Jak podaje lubelska policja mundurowi z Zamościa dostali zgłoszenie o pijanym i agresywnym 41-latku, który miał dobijać się do drzwi mieszkania swojej partnerki.
- Kobieta poprosiła nas o pomoc, bo obawiała się zachowania ze strony swojego partnera, który pijany dobijał się do drzwi jej mieszkania. Interweniujący mundurowi na klatce schodowej bloku zobaczyli nietrzeźwego mężczyznę, który miał problemy z utrzymaniem równowagi. Krzyczał. Był agresywny - informuje policja.
Nietrzeźwym awanturnikiem był 41-letni mieszkaniec Zamościa. Zdaniem policji mężczyzna swoim zachowaniem stwarzał zagrożenie, dlatego podjęto decyzję o przewiezieniu go do zamojskiego Ośrodka dla Osób Nietrzeźwych czyli Izby Wytrzeźwień.

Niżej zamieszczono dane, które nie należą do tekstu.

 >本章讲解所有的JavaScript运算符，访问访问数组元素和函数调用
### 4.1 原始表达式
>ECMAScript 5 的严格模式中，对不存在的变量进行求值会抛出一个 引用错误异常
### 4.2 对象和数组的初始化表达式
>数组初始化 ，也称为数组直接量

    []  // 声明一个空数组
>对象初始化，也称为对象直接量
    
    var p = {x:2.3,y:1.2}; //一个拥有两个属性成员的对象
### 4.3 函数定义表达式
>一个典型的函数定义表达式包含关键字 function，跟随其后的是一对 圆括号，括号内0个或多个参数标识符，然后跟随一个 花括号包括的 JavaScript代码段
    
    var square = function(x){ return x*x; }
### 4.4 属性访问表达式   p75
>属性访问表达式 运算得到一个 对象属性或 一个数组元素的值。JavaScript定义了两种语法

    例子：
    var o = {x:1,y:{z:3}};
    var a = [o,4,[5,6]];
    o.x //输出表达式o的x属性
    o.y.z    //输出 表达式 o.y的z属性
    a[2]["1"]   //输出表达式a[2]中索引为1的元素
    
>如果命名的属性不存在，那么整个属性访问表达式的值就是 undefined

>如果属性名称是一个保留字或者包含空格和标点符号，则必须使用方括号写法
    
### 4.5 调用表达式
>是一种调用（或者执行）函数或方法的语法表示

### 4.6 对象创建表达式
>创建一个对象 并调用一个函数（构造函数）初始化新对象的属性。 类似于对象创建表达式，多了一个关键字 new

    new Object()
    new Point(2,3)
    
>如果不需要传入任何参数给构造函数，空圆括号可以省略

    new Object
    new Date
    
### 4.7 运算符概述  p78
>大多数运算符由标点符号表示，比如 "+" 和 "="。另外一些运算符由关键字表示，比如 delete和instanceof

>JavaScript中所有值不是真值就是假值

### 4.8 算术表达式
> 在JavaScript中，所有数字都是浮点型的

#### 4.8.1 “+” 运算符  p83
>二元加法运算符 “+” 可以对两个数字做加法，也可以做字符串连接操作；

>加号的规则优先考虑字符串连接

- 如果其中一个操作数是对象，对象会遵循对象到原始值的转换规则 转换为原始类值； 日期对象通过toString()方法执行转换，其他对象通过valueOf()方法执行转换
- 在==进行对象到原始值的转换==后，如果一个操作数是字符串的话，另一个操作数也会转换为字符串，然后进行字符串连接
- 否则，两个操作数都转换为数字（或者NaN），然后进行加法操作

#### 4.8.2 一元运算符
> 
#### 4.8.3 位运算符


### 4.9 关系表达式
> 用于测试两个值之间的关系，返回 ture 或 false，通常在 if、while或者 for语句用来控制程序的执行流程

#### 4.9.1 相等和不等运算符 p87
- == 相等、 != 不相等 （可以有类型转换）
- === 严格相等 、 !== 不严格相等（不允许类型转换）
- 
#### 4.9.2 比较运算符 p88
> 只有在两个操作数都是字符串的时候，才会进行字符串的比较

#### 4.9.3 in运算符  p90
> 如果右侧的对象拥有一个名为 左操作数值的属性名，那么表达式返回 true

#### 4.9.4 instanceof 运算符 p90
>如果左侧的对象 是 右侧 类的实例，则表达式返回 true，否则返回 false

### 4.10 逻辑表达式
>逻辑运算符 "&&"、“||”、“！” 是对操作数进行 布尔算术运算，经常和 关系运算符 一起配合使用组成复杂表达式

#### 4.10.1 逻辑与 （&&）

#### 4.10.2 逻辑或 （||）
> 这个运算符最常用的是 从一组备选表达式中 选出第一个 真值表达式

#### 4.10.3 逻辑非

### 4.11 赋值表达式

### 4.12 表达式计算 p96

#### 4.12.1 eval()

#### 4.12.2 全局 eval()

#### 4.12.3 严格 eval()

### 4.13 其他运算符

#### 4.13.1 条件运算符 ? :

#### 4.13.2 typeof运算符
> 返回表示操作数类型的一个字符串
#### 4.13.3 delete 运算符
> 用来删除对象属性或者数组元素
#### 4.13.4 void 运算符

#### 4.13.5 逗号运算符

- W czasie doprowadzenia mężczyzna przeprosił policjantów za swoje zachowanie i w zamian za wypuszczenie go do domu zaproponował łapówkę. Nie wskazał konkretniej kwoty, jednak zaproponował alternatywną korzyść – zakupienie pizzy - informuje asp. Dorota Krukowska – Bubiło, rzecznik zamojskiej komendy.
Policjanci o próbie przekupstwa poinformowali dyżurnego, a zatrzymanego mężczyznę do komendy, gdzie 41-latek został zbadany alkomatem. Wynik badania wykazał dwa promile alkoholu w organizmie.